The Design of Software (CLOSED)

A public forum for discussing the design of software, from the user interface to the code architecture. Now closed.

The "Design of Software" discussion group has been merged with the main Joel on Software discussion group.

The archives will remain online indefinitely.

Best Practices for Managing Database DDL Files

We are having some internal debate over how manage our database schema (DDL scripts). Is it best to use a single file to store all of our Database DDL scripts, or should use one file per database object.

We are using SQL Server 2005, and need to be able to store the DDL files in source control.

We need the capabilities to drop and recreate the database without preserving any of the data. We also would like the option of preserving the existing data and upgrading to the next version of the schema.
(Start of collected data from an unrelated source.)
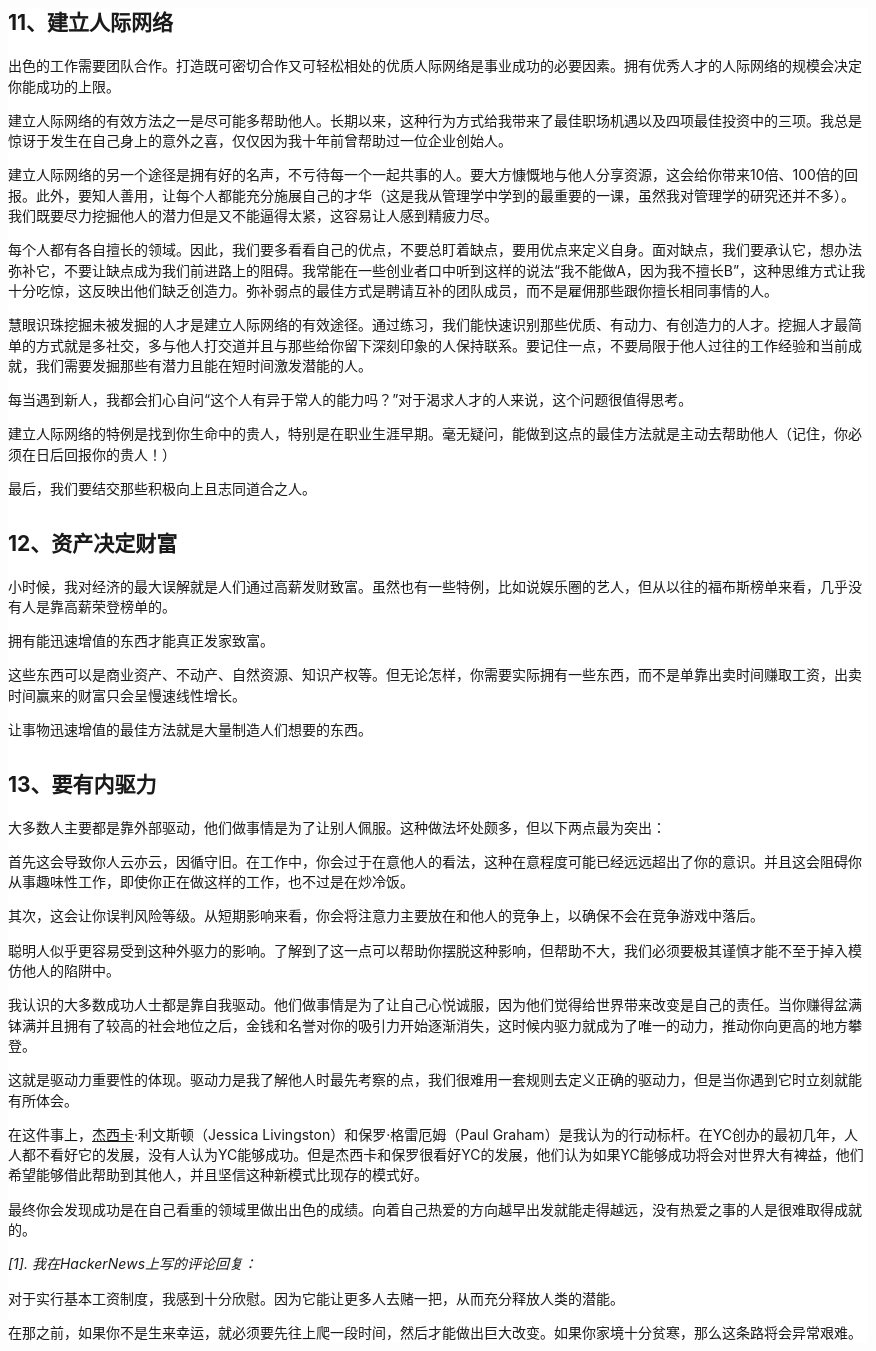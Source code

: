 ## **11、建立人际网络**

出色的工作需要团队合作。打造既可密切合作又可轻松相处的优质人际网络是事业成功的必要因素。拥有优秀人才的人际网络的规模会决定你能成功的上限。

建立人际网络的有效方法之一是尽可能多帮助他人。长期以来，这种行为方式给我带来了最佳职场机遇以及四项最佳投资中的三项。我总是惊讶于发生在自己身上的意外之喜，仅仅因为我十年前曾帮助过一位企业创始人。

建立人际网络的另一个途径是拥有好的名声，不亏待每一个一起共事的人。要大方慷慨地与他人分享资源，这会给你带来10倍、100倍的回报。此外，要知人善用，让每个人都能充分施展自己的才华（这是我从管理学中学到的最重要的一课，虽然我对管理学的研究还并不多）。我们既要尽力挖掘他人的潜力但是又不能逼得太紧，这容易让人感到精疲力尽。

每个人都有各自擅长的领域。因此，我们要多看看自己的优点，不要总盯着缺点，要用优点来定义自身。面对缺点，我们要承认它，想办法弥补它，不要让缺点成为我们前进路上的阻碍。我常能在一些创业者口中听到这样的说法“我不能做A，因为我不擅长B”，这种思维方式让我十分吃惊，这反映出他们缺乏创造力。弥补弱点的最佳方式是聘请互补的团队成员，而不是雇佣那些跟你擅长相同事情的人。

慧眼识珠挖掘未被发掘的人才是建立人际网络的有效途径。通过练习，我们能快速识别那些优质、有动力、有创造力的人才。挖掘人才最简单的方式就是多社交，多与他人打交道并且与那些给你留下深刻印象的人保持联系。要记住一点，不要局限于他人过往的工作经验和当前成就，我们需要发掘那些有潜力且能在短时间激发潜能的人。

每当遇到新人，我都会扪心自问“这个人有异于常人的能力吗？”对于渴求人才的人来说，这个问题很值得思考。

建立人际网络的特例是找到你生命中的贵人，特别是在职业生涯早期。毫无疑问，能做到这点的最佳方法就是主动去帮助他人（记住，你必须在日后回报你的贵人！）

最后，我们要结交那些积极向上且志同道合之人。

## **12、资产决定财富**

小时候，我对经济的最大误解就是人们通过高薪发财致富。虽然也有一些特例，比如说娱乐圈的艺人，但从以往的福布斯榜单来看，几乎没有人是靠高薪荣登榜单的。

拥有能迅速增值的东西才能真正发家致富。

这些东西可以是商业资产、不动产、自然资源、知识产权等。但无论怎样，你需要实际拥有一些东西，而不是单靠出卖时间赚取工资，出卖时间赢来的财富只会呈慢速线性增长。

让事物迅速增值的最佳方法就是大量制造人们想要的东西。

## **13、要有内驱力**

大多数人主要都是靠外部驱动，他们做事情是为了让别人佩服。这种做法坏处颇多，但以下两点最为突出：

首先这会导致你人云亦云，因循守旧。在工作中，你会过于在意他人的看法，这种在意程度可能已经远远超出了你的意识。并且这会阻碍你从事趣味性工作，即使你正在做这样的工作，也不过是在炒冷饭。

其次，这会让你误判风险等级。从短期影响来看，你会将注意力主要放在和他人的竞争上，以确保不会在竞争游戏中落后。

聪明人似乎更容易受到这种外驱力的影响。了解到了这一点可以帮助你摆脱这种影响，但帮助不大，我们必须要极其谨慎才能不至于掉入模仿他人的陷阱中。

我认识的大多数成功人士都是靠自我驱动。他们做事情是为了让自己心悦诚服，因为他们觉得给世界带来改变是自己的责任。当你赚得盆满钵满并且拥有了较高的社会地位之后，金钱和名誉对你的吸引力开始逐渐消失，这时候内驱力就成为了唯一的动力，推动你向更高的地方攀登。

这就是驱动力重要性的体现。驱动力是我了解他人时最先考察的点，我们很难用一套规则去定义正确的驱动力，但是当你遇到它时立刻就能有所体会。

在这件事上，[杰西卡](https://www.zhihu.com/search?q=%E6%9D%B0%E8%A5%BF%E5%8D%A1&search%5Fsource=Entity&hybrid%5Fsearch%5Fsource=Entity&hybrid%5Fsearch%5Fextra=%7B%22sourceType%22%3A%22answer%22%2C%22sourceId%22%3A2866772943%7D)·利文斯顿（Jessica Livingston）和保罗·格雷厄姆（Paul Graham）是我认为的行动标杆。在YC创办的最初几年，人人都不看好它的发展，没有人认为YC能够成功。但是杰西卡和保罗很看好YC的发展，他们认为如果YC能够成功将会对世界大有裨益，他们希望能够借此帮助到其他人，并且坚信这种新模式比现存的模式好。

最终你会发现成功是在自己看重的领域里做出出色的成绩。向着自己热爱的方向越早出发就能走得越远，没有热爱之事的人是很难取得成就的。

_\[1\]. 我在HackerNews上写的评论回复：_

对于实行基本工资制度，我感到十分欣慰。因为它能让更多人去赌一把，从而充分释放人类的潜能。

在那之前，如果你不是生来幸运，就必须要先往上爬一段时间，然后才能做出巨大改变。如果你家境十分贫寒，那么这条路将会异常艰难。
Does anyone have any advice or best practices that they have used in the past.
Looking for Advice
Wednesday, April 04, 2007
Add an "if exists drop" for each of the tables immediately before the table.  If you need to recreate individual tables, keep individual files.  If you do all the tables at one time, keep one big file.  Either way, they should all be in CVS/SVN.
KC Send private email
Wednesday, April 04, 2007
I've been doing this for a long time and I can tell you that no matter what you do it will be painful. Both approaches have their pro's and con's.

Keeping it all in a single file makes it easy to create a complete database build script. But it is rougher to manage with multiple programmers because everyone is always trying to get at the file at the same time. Also, to do an incremental update on an existing database you end up having to rip out that one little portion at the end that you just changed anyway unless you make sure that your script can always be run more than once on the same DB. This is definitely doable but takes a lot of discipline. It only takes one guy to blow the whole script simply because he forgot to check for the existence of a column before adding it again.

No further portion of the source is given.